Material for this task:
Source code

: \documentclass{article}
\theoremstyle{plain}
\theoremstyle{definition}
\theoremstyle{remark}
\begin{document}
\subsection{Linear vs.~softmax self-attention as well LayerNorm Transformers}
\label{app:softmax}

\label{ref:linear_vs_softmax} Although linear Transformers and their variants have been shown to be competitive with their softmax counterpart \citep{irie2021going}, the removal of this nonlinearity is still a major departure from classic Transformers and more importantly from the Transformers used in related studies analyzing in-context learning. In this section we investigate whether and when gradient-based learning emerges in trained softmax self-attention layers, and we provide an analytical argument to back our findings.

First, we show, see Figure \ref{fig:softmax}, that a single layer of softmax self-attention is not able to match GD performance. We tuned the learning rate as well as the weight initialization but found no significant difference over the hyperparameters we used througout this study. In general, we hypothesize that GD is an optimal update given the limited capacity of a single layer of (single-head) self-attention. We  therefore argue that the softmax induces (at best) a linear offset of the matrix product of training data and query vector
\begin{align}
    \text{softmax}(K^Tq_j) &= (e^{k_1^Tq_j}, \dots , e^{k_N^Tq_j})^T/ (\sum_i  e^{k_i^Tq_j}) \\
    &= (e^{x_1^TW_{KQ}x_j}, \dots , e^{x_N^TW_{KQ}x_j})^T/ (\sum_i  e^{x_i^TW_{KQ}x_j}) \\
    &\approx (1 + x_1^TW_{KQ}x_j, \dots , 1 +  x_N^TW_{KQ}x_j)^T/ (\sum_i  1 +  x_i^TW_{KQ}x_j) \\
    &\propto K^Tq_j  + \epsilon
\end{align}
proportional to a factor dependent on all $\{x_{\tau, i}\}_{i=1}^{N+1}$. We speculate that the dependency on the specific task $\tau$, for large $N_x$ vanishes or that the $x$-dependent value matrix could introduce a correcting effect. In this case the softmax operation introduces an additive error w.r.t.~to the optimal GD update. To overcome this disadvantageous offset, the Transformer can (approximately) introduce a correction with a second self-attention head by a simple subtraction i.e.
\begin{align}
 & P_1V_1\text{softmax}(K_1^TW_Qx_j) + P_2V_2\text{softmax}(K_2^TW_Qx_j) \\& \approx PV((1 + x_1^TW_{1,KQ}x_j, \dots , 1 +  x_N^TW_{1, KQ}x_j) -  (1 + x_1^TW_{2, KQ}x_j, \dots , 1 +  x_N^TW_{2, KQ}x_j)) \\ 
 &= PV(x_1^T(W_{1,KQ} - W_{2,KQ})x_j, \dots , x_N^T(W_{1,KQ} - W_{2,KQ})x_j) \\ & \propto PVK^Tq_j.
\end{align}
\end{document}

What is expected: Create a word-for-word copy of the whole listing.

Solution for this task:
Source code

: \documentclass{article}
\theoremstyle{plain}
\theoremstyle{definition}
\theoremstyle{remark}
\begin{document}
\subsection{Linear vs.~softmax self-attention as well LayerNorm Transformers}
\label{app:softmax}

\label{ref:linear_vs_softmax} Although linear Transformers and their variants have been shown to be competitive with their softmax counterpart \citep{irie2021going}, the removal of this nonlinearity is still a major departure from classic Transformers and more importantly from the Transformers used in related studies analyzing in-context learning. In this section we investigate whether and when gradient-based learning emerges in trained softmax self-attention layers, and we provide an analytical argument to back our findings.

First, we show, see Figure \ref{fig:softmax}, that a single layer of softmax self-attention is not able to match GD performance. We tuned the learning rate as well as the weight initialization but found no significant difference over the hyperparameters we used througout this study. In general, we hypothesize that GD is an optimal update given the limited capacity of a single layer of (single-head) self-attention. We  therefore argue that the softmax induces (at best) a linear offset of the matrix product of training data and query vector
\begin{align}
    \text{softmax}(K^Tq_j) &= (e^{k_1^Tq_j}, \dots , e^{k_N^Tq_j})^T/ (\sum_i  e^{k_i^Tq_j}) \\
    &= (e^{x_1^TW_{KQ}x_j}, \dots , e^{x_N^TW_{KQ}x_j})^T/ (\sum_i  e^{x_i^TW_{KQ}x_j}) \\
    &\approx (1 + x_1^TW_{KQ}x_j, \dots , 1 +  x_N^TW_{KQ}x_j)^T/ (\sum_i  1 +  x_i^TW_{KQ}x_j) \\
    &\propto K^Tq_j  + \epsilon
\end{align}
proportional to a factor dependent on all $\{x_{\tau, i}\}_{i=1}^{N+1}$. We speculate that the dependency on the specific task $\tau$, for large $N_x$ vanishes or that the $x$-dependent value matrix could introduce a correcting effect. In this case the softmax operation introduces an additive error w.r.t.~to the optimal GD update. To overcome this disadvantageous offset, the Transformer can (approximately) introduce a correction with a second self-attention head by a simple subtraction i.e.
\begin{align}
 & P_1V_1\text{softmax}(K_1^TW_Qx_j) + P_2V_2\text{softmax}(K_2^TW_Qx_j) \\& \approx PV((1 + x_1^TW_{1,KQ}x_j, \dots , 1 +  x_N^TW_{1, KQ}x_j) -  (1 + x_1^TW_{2, KQ}x_j, \dots , 1 +  x_N^TW_{2, KQ}x_j)) \\ 
 &= PV(x_1^T(W_{1,KQ} - W_{2,KQ})x_j, \dots , x_N^T(W_{1,KQ} - W_{2,KQ})x_j) \\ & \propto PVK^Tq_j.
\end{align}
\end{document}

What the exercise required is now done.